Reward farmers for ‘green milk’, urge dairy industry leaders
International and local dairy experts have warned that dairy farmers must be rewarded for developing and implementing sustainability initiatives if the industry is to overcome the challenges of climate change.The advice comes from dairy industry leaders who attended a forum hosted by the NSW Dairy Industry Conference and Milk Marketing NSW earlier this month in Sydney, where a commitment was made to the development of a ‘Climate Change Road Map’, modeled on UK and USA examples.
Mr George Davey, Chairman of Milk Marketing, said the Road Map would bring together all segments of the dairy industry to tackle the possible impacts of climate change including higher prices for dairy products, the loss of farms and intense competition for feed and water supplies.

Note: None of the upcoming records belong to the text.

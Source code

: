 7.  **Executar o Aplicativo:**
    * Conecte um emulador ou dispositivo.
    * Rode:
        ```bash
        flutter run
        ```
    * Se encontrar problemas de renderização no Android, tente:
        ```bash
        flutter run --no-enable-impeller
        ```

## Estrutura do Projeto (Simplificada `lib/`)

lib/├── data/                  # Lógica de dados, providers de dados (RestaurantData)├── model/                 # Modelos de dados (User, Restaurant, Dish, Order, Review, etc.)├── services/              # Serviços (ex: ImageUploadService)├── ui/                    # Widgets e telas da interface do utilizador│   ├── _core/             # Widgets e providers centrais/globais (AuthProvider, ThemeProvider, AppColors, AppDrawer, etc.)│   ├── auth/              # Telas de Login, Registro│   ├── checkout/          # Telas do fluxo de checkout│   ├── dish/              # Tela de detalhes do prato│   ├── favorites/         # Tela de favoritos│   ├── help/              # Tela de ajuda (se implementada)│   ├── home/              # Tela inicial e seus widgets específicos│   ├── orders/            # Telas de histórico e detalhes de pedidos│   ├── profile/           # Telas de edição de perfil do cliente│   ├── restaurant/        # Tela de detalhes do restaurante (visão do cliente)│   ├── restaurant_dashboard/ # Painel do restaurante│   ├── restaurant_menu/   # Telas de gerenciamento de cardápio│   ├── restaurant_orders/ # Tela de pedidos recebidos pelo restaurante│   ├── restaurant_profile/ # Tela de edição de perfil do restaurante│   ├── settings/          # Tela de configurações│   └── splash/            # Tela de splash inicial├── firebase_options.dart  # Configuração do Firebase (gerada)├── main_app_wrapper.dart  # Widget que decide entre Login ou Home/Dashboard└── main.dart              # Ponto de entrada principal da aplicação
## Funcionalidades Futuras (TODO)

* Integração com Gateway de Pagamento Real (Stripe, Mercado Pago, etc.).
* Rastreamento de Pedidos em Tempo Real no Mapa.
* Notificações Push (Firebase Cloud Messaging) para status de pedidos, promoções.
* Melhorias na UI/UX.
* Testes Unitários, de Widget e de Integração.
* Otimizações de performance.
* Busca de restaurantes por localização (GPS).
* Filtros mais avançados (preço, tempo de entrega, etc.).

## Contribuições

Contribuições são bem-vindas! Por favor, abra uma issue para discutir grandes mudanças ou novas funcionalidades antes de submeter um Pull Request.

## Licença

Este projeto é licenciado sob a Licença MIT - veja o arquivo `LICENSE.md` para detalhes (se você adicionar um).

“Environmental initiatives deliver clear financial benefits for those segments of the industry closest to the consumer, such as processors and retailers, where sustainability can deliver a competitive advantage as consumers seek out ‘green’ products,” Mr Davey said. “However, there is currently a limited economic incentive for farmers to invest in environmental innovations. We need a cost sharing system that rewards farmers for developing and implementing sustainability initiatives on the farm.”
“The Road Map will involve an audit of the entire chain, from farmers and processors through to transport and retail, looking for potential points of improvement and providing a better understanding of the environmental footprint of the dairy industry.”
The climate change forum, held in Sydney on June 2, was attended by the President of the International Dairy Federation and Director General of Dairy UK, Jim Begg; Executive Director of the Global Dairy Platform, Kevin Bellamy; and the Chairman of the NSW Farmers Association Dairy Committee, Adrian Drury.
A recent report by the Australian Bureau of Agricultural and Resource Economics (ABARE) projected that Australia would be one of the most adversely affected regions from future changes in climate in terms of reductions in agricultural production and exports.
The ABARE report shows that income for dairy farmers fell substantially in 2006-07 because of drought, consequent lower milk production and higher fodder costs, and predicts that the $2.5 billion dairy export market could decline by almost a third by 2050.